67.6 metres This lamp fails because the output is too low.

97.9 metres This lamp fails because the output is too low.

218 metres This lamp fails because the output is too low.

278.3 metres This lamp fails because the colour value is wrong.

309.7 metres The colour value of this lamp suggests white, but the output is too low for a white light.

338.5 metres This lamp fails because the output is too low.

668.4 metres This lamp is queried, because the ratio of max/average is too high, and minimum/average is too low. The elevation value suggests that the beam is pointing too high.

1120.9 metres This lamp is queried. Probably the minimum is too low because the lamp is dirty. When cleaned, the minimum value would increase, increasing the average, taking the maximum/average and minimum/average values to acceptable conditions.

It will be appreciated that in the use of this invention, each sensor collects data as it moves through the ellipse, and therefore can reduce the number of sensors required, or, where the same number of sensors is maintained, increase the number of points over which the beam is measured.

The sensors do not have to be positioned on a specific grid, and thus a single array may be used on different lamp types with different beam densities.

The calculation of intensity is based on the square of the distance from the centre, i.e. candela = lux/distance squared. Thus as the sensor moves away from the light source the effect of any error in locating the position of the light source becomes significantly less. It should be noted that although the impact of ambience light becomes more important as the sensors move away from the light, the present invention allows this to be taken into account.

By the location of two or more additional sensors mounted close together which measure energy at different spectrums it is possible to a) determine the correct colour of the light sequence; b) determine the correct operating characteristics of the light source; c) determine the type of fault.

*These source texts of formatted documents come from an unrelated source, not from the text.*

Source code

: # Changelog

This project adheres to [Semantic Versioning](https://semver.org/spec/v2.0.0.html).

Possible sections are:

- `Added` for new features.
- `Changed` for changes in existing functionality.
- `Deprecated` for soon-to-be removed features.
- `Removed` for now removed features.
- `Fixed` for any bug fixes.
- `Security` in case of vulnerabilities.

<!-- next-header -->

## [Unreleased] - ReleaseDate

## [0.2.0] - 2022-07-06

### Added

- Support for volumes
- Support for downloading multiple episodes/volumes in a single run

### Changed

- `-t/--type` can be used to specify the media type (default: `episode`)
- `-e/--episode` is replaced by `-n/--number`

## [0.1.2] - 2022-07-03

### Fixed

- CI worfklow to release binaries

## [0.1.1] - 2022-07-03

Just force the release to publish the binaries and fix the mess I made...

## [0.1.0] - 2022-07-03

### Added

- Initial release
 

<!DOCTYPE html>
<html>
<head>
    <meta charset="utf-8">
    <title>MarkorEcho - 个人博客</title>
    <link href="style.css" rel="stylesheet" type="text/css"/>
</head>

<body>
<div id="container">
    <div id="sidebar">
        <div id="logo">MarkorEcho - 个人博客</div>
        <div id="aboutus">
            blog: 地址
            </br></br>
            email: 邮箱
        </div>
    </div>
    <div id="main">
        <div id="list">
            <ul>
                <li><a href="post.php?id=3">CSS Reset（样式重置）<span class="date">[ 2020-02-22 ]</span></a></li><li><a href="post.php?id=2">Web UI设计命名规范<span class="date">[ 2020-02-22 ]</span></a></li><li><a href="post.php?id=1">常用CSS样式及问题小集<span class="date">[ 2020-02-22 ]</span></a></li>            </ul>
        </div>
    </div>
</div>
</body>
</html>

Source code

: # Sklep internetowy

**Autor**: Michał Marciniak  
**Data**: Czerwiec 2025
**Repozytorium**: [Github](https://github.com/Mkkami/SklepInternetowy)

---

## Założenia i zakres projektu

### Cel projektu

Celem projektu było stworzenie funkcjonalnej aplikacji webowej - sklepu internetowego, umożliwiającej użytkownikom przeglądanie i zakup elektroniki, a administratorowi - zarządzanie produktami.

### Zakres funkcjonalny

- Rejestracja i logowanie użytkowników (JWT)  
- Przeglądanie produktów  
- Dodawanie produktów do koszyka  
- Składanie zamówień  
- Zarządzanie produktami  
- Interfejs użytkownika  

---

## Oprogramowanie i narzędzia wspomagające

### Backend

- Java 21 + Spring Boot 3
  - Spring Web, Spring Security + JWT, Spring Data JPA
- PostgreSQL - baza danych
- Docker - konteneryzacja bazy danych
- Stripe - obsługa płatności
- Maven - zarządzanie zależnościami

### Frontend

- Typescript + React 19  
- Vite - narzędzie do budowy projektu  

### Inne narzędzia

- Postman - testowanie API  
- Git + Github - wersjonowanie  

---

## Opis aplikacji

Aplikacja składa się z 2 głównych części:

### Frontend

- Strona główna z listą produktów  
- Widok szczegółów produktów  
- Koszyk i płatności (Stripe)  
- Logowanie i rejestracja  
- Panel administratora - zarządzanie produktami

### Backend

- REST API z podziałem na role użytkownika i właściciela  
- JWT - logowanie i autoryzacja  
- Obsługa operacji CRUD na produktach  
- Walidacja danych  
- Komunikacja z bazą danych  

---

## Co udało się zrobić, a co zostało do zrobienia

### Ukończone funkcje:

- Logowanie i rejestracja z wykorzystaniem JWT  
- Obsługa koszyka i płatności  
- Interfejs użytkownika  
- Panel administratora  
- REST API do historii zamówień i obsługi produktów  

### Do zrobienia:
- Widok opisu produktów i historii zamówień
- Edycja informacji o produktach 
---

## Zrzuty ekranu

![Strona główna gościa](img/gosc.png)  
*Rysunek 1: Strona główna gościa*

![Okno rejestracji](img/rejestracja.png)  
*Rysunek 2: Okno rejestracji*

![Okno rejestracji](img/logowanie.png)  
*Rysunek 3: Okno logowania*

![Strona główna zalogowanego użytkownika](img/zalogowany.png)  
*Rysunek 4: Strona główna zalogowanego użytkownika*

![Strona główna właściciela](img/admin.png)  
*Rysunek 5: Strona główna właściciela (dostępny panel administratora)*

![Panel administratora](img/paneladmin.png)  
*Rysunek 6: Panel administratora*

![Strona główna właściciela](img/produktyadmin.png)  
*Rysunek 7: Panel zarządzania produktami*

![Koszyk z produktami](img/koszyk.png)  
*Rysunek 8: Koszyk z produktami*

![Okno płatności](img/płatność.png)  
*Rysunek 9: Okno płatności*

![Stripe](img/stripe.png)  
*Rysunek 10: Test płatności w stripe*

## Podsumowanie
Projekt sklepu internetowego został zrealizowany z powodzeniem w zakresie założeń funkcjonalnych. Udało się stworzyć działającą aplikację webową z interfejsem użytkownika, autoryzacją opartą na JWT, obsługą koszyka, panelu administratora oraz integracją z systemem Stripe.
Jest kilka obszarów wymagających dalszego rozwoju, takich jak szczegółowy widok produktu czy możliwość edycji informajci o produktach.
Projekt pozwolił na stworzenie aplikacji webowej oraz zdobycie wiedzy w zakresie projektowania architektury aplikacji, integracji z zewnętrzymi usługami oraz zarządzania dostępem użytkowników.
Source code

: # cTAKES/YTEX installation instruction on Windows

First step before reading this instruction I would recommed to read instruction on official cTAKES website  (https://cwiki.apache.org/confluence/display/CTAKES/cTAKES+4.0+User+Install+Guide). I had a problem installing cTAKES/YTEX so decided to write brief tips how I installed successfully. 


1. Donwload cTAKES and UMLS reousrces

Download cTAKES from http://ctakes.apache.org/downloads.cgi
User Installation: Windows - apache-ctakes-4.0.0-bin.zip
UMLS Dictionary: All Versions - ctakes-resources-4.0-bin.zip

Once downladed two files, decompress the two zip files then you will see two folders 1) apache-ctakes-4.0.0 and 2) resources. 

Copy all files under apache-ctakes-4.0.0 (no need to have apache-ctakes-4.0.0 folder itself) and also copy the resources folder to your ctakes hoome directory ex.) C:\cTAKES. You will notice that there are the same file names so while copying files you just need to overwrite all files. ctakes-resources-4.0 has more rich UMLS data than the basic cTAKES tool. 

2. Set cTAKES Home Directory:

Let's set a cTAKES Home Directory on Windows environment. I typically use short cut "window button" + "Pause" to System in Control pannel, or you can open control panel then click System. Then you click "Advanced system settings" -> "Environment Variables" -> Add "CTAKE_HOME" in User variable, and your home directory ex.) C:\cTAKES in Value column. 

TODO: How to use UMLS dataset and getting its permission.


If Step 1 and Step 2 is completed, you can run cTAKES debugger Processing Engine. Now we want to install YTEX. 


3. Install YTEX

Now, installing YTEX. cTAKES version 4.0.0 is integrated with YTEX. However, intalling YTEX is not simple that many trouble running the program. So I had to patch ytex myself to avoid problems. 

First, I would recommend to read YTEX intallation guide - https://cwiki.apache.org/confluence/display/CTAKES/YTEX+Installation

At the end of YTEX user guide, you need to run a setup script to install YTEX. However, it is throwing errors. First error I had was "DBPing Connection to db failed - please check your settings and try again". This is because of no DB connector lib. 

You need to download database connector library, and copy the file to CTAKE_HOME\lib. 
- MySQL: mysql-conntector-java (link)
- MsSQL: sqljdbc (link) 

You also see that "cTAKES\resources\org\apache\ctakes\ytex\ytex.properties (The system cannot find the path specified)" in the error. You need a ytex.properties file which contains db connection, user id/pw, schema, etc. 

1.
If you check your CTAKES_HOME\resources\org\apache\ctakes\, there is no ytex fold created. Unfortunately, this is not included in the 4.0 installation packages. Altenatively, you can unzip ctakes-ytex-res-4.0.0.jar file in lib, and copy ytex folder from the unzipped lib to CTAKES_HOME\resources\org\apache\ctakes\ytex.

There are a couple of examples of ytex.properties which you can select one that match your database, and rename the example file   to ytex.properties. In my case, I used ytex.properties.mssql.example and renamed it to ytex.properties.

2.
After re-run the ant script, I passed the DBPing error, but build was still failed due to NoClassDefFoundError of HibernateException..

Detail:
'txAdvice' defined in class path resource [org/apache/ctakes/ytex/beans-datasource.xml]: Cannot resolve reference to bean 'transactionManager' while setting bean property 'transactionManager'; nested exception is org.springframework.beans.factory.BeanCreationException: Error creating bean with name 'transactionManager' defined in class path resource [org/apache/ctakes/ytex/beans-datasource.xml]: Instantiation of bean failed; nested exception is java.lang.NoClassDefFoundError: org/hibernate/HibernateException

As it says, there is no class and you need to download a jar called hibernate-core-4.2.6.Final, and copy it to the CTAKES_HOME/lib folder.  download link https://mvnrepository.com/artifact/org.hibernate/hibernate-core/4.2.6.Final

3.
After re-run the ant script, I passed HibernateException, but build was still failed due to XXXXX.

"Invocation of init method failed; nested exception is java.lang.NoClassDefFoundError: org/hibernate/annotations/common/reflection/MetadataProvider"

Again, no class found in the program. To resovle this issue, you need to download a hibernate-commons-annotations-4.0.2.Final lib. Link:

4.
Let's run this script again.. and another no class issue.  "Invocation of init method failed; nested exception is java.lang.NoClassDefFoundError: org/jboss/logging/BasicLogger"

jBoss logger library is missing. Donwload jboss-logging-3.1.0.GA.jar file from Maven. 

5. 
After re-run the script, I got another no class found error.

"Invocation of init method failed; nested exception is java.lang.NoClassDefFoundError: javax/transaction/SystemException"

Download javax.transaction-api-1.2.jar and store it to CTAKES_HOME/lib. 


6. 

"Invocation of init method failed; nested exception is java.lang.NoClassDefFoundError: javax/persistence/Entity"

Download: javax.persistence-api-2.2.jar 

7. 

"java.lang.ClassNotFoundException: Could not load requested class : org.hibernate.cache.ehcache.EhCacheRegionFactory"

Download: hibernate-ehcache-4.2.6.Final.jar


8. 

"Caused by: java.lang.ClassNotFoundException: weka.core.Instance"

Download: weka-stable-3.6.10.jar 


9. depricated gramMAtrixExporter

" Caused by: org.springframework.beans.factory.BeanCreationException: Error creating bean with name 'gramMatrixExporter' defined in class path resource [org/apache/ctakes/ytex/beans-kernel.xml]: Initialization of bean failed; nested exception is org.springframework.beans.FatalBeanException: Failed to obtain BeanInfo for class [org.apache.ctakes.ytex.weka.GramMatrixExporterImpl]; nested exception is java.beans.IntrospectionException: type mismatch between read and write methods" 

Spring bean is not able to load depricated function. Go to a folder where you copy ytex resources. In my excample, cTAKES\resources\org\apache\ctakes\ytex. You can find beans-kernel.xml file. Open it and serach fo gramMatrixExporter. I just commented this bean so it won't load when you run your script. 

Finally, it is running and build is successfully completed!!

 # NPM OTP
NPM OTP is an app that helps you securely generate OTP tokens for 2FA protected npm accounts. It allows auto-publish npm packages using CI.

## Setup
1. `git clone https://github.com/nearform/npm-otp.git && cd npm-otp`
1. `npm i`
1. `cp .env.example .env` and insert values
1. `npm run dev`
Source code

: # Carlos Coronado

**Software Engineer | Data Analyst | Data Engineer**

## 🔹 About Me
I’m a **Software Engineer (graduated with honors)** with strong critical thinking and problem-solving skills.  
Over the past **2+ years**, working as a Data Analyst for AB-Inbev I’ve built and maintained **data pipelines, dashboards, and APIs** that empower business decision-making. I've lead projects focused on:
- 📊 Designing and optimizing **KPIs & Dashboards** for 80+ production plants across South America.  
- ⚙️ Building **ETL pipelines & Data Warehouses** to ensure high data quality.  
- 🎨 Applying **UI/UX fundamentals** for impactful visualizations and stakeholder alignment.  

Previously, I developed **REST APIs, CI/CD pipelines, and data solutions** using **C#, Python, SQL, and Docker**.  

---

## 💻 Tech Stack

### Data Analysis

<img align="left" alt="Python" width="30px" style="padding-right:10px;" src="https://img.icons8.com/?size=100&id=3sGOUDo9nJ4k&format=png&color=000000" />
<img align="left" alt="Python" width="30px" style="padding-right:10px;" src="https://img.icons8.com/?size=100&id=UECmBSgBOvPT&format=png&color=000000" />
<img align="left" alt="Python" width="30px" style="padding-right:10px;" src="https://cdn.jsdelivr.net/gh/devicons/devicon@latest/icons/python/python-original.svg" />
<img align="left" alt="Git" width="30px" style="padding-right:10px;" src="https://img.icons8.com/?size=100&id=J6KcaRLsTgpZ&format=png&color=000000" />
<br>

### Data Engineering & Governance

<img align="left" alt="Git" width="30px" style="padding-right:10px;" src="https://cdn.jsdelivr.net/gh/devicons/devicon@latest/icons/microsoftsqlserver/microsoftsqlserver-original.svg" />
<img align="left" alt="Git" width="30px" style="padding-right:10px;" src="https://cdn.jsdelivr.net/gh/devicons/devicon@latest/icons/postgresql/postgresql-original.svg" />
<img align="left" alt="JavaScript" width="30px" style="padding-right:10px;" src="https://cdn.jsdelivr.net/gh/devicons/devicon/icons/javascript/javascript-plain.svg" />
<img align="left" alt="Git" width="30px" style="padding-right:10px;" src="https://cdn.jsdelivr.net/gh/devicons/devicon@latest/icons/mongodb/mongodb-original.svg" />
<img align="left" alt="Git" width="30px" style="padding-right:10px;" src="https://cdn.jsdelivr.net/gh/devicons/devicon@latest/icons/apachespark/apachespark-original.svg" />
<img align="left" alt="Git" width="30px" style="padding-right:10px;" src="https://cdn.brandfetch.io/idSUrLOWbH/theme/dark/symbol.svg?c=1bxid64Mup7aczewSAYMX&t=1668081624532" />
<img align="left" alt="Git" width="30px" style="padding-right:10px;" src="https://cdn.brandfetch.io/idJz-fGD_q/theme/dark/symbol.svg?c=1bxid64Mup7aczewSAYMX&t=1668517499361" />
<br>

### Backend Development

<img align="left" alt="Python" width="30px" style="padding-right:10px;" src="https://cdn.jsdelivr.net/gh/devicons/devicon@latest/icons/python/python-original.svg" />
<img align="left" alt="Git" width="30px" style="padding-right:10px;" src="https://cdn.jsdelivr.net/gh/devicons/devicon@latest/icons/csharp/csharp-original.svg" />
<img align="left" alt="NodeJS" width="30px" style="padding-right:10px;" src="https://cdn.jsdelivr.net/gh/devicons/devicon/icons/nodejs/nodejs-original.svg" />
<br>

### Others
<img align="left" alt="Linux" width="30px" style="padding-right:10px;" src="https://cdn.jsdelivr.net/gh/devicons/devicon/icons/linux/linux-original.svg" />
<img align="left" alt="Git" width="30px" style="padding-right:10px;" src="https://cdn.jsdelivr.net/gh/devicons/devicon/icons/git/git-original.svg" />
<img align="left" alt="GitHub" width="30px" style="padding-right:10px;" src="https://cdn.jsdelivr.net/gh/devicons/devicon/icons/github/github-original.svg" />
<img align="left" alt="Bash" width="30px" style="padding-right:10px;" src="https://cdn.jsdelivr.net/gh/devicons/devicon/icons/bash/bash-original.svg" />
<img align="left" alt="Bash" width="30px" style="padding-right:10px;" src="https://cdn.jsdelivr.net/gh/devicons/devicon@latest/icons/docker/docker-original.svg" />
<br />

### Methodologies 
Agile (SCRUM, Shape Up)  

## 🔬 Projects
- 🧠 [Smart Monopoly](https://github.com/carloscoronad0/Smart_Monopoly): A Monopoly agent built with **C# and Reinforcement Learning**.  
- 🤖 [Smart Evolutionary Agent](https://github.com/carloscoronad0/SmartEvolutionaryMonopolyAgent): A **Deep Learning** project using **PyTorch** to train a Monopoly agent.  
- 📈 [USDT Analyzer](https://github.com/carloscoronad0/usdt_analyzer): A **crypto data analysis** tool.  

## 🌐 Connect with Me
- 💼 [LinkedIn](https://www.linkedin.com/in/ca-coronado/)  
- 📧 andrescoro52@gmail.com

The features disclosed in the foregoing description, or the following claims, or the accompanying drawings, expressed in their specific forms or in terms of a means for performing the disclosed function, or a method or process for attaining the disclosed result, as appropriate, may, separately or in any combination of such features, be utilised for realising the invention in diverse forms thereof.

Claims (13)

1. A method of measuring the output of a lamp which produces a beam of light, involving the use of a sensor, and measuring the response of the sensor at successive distances longitudinally of the beam.

2. A method according to Claim 1 involving the use of an array of sensors, said array being moved away from the lamp whilst being maintained generally in the beam.

3. A method according to one of Claims 1 and 2 for the measurement of a beam of generally elliptical cross section, involving the use of a group of sensors arranged in a similar ellipse, or at least part thereof.

4. A method according to Claim 3 wherein during movement of the arrav away from the beam, the array is maintained generally at right angles to a vertical plane containing the vertical axis of the ellipse.

5. A method according to one of Claims 3 and 4 involving the use of at least one additional sensor located generally centrally of the first group.

6. A method according to any one of the preceding claims involving the use of a measuring device comprising an array of sensors which may be tracked over the lamp with the beam in line with the vertical axis of the beam's ellipse involving the taking of a measurement of the output of the sensors at a specific distance from the lamp, and taking further measurements at successive intervals.

7. A method according to Claim 6 wherein the mechanism comprises one or more colour responsive sensors.

8. A method according to any one of the preceding claims involving the use of a group of sensors in a generally horizontal line.

9. A method according to any one of the preceding claims involving the use of a group of sensors in a line generally vertically of the array.

10. A mechanism for measuring the output of a lamp which produces a beam, said mechanism comprising: a) at least one sensor; b) means for moving the sensor longitudinally of the beam; c) means for measuring the response of the sensor at successive distances longitudinally of the beam to produce output signals; and d) means for producing a modified output signal from the output signal compensating for the different distances at which the response if measured.

11. A method of measuring the output of a lamp which produces a beam of light, when carried out substantially as hereinbefore described with reference to the accompanying drawings.

12. A mechanism for measuring the output of a lamp, constructed and arranged substantially as hereinbefore described with reference to the accompanying drawings.

13. Any novel feature or novel combination of features hereinbefore described and/or shown in the accompanying drawings.